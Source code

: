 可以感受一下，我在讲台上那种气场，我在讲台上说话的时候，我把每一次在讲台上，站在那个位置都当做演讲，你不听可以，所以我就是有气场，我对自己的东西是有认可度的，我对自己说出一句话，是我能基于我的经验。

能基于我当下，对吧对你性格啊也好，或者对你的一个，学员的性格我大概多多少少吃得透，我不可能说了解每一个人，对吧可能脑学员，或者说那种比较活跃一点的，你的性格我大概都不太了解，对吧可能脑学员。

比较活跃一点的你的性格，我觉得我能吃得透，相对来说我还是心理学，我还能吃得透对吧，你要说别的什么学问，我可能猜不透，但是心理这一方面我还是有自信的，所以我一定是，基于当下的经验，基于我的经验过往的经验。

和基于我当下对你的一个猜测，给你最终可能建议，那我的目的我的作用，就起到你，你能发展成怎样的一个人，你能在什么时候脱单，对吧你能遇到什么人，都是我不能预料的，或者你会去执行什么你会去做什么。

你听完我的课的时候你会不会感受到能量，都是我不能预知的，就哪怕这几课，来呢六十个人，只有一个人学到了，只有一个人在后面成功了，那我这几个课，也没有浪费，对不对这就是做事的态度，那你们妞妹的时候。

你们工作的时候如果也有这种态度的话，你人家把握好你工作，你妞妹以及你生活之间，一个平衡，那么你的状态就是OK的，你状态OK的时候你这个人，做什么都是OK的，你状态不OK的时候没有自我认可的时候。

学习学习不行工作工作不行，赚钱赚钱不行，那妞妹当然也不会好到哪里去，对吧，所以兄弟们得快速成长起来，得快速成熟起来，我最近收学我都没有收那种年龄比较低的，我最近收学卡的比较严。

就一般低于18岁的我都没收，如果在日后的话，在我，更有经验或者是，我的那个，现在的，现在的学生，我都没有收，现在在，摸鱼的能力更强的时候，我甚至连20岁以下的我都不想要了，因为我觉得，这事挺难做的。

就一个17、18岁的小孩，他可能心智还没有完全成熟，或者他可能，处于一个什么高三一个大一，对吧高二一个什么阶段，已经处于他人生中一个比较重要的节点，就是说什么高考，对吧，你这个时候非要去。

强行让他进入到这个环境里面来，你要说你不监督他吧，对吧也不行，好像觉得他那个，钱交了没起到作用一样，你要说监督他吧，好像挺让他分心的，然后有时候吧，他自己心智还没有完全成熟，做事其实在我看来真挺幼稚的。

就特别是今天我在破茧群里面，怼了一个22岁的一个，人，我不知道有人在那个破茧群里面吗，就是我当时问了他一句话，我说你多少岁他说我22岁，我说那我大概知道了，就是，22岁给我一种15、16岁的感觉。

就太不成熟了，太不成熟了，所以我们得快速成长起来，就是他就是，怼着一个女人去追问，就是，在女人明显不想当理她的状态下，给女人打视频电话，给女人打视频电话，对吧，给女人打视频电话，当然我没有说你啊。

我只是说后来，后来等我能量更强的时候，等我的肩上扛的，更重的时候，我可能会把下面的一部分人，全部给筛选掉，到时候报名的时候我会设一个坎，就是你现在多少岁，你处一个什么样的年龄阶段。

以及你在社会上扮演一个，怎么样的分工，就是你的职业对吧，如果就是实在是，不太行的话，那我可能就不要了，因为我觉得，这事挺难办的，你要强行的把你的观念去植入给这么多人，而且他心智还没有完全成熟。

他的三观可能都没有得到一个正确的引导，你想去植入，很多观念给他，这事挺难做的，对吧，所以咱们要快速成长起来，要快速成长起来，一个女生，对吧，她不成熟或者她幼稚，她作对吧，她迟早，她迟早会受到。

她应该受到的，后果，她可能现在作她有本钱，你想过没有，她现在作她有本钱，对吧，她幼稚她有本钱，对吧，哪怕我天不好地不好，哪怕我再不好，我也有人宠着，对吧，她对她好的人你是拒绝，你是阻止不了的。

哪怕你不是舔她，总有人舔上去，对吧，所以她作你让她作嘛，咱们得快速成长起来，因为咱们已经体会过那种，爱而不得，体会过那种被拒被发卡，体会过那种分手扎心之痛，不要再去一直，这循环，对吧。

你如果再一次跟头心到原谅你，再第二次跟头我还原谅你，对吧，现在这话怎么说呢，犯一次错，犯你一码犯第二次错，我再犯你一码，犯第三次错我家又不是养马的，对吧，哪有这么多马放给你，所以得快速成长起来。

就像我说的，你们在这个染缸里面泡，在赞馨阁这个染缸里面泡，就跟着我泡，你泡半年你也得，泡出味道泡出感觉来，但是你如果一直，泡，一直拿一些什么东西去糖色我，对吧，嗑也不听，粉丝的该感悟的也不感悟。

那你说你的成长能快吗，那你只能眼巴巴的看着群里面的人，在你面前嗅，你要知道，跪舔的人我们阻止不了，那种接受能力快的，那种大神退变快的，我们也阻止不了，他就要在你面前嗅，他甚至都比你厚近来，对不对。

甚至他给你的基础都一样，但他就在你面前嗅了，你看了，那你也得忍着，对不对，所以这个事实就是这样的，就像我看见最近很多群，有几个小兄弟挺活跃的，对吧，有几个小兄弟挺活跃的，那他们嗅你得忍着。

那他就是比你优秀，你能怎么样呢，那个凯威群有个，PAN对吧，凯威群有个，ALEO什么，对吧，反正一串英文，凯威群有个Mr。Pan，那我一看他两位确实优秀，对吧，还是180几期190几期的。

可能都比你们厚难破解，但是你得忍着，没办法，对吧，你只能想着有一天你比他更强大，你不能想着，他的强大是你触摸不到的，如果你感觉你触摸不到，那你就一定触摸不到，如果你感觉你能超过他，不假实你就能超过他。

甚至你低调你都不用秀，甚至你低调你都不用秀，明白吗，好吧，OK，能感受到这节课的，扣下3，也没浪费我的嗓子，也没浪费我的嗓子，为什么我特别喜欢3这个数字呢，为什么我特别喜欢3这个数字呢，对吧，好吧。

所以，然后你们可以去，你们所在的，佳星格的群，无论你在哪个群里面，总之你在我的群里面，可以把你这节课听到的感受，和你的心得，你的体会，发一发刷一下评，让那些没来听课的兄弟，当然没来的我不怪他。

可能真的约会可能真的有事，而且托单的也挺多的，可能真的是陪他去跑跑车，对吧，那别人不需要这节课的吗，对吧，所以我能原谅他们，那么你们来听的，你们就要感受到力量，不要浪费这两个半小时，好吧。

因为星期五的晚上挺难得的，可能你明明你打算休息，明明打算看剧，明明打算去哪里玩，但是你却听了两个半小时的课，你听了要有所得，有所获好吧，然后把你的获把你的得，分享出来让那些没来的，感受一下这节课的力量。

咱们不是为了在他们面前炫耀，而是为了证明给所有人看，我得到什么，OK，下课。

::::

(Exercise brief): Quote exactly the lines running from the start of the listing above through the line where "能基于我当下，对吧对你性格啊" is found, and output no other lines.

(Exercise answer):
Source code

: 可以感受一下，我在讲台上那种气场，我在讲台上说话的时候，我把每一次在讲台上，站在那个位置都当做演讲，你不听可以，所以我就是有气场，我对自己的东西是有认可度的，我对自己说出一句话，是我能基于我的经验。

能基于我当下，对吧对你性格啊也好，或者对你的一个，学员的性格我大概多多少少吃得透，我不可能说了解每一个人，对吧可能脑学员，或者说那种比较活跃一点的，你的性格我大概都不太了解，对吧可能脑学员。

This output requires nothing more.